Mr. Mark Gibson had risen to some eminence as a barrister on the Northern Circuit, but had died unmarried in the lifetime of his father, a victim (so people said) to intemperance. Doctor Trevor, the physician who had been called in to Mr. Gray and Harry Gregson, had married a sister of his. And that was all my lady knew about the Gibson family. But who was Bessy?

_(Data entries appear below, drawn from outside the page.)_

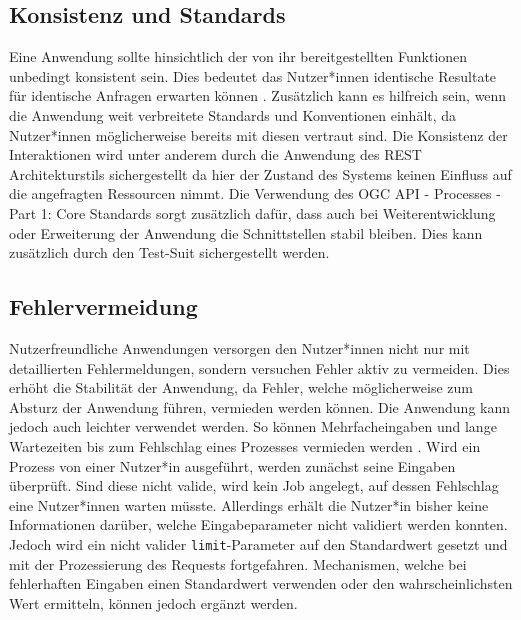 \subsection{Konsistenz und Standards}
Eine Anwendung sollte hinsichtlich der von ihr bereitgestellten Funktionen unbedingt konsistent sein. Dies bedeutet das 
Nutzer*innen identische Resultate für identische Anfragen erwarten können \cite{usability_engineering,nielsen_poster,heuristics_website}. 
Zusätzlich kann es hilfreich sein, wenn die Anwendung weit verbreitete Standards und Konventionen einhält, da Nutzer*innen möglicherweise 
bereits mit diesen vertraut sind.  
Die Konsistenz der Interaktionen wird unter anderem durch die Anwendung des REST Architekturstils sichergestellt da hier der Zustand des Systems keinen 
Einfluss auf die angefragten Ressourcen nimmt. Die Verwendung des OGC API - Processes - Part 1: Core Standards sorgt zusätzlich dafür, dass auch bei 
Weiterentwicklung oder Erweiterung der Anwendung die Schnittstellen stabil bleiben. Dies kann zusätzlich durch den Test-Suit sichergestellt werden.

\subsection{Fehlervermeidung}
Nutzerfreundliche Anwendungen versorgen den Nutzer*innen nicht nur mit detaillierten Fehlermeldungen, sondern versuchen Fehler aktiv zu vermeiden. 
Dies erhöht die Stabilität der Anwendung, da Fehler, welche möglicherweise zum Absturz der Anwendung führen, vermieden werden können. 
Die Anwendung kann jedoch auch leichter verwendet werden. So können Mehrfacheingaben und lange Wartezeiten bis zum Fehlschlag eines 
Prozesses vermieden werden \cite{usability_engineering,nielsen_poster,heuristics_website}. 
Wird ein Prozess von einer Nutzer*in ausgeführt, werden zunächst seine Eingaben überprüft. Sind diese nicht valide, wird kein Job angelegt, auf dessen 
Fehlschlag eine Nutzer*innen warten müsste. Allerdings erhält die Nutzer*in bisher keine Informationen darüber, welche Eingabeparameter nicht validiert werden 
konnten. Jedoch wird ein nicht valider \verb|limit|-Parameter auf den Standardwert gesetzt und mit der Prozessierung des Requests fortgefahren.
Mechanismen, welche bei fehlerhaften Eingaben einen Standardwert verwenden oder den wahrscheinlichsten Wert ermitteln, können jedoch ergänzt werden.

That mystery and secret came out, too, in process of time. Miss Galindo had been to Warwick, some years before I arrived at Hanbury, on some kind of business or shopping, which can only be transacted in a county town. There was an old Westmoreland connection between her and Mrs. Trevor, though I believe the latter was too young to have been made aware of her brother's offer to Miss Galindo at the time when it took place; and such affairs, if they are unsuccessful, are seldom spoken about in the gentleman's family afterwards. But the Gibsons and Galindos had been county neighbours too long for the connection not to be kept up between two members settled far away from their early homes. Miss Galindo always desired her parcels to be sent to Dr. Trevor's, when she went to Warwick for shopping purchases. If she were going any journey, and the coach did not come through Warwick as soon as she arrived (in my lady's coach or otherwise) from Hanbury, she went to Doctor Trevor's to wait. She was as much expected to sit down to the household meals as if she had been one of the family: and in after-years it was Mrs. Trevor who managed her repository business for her.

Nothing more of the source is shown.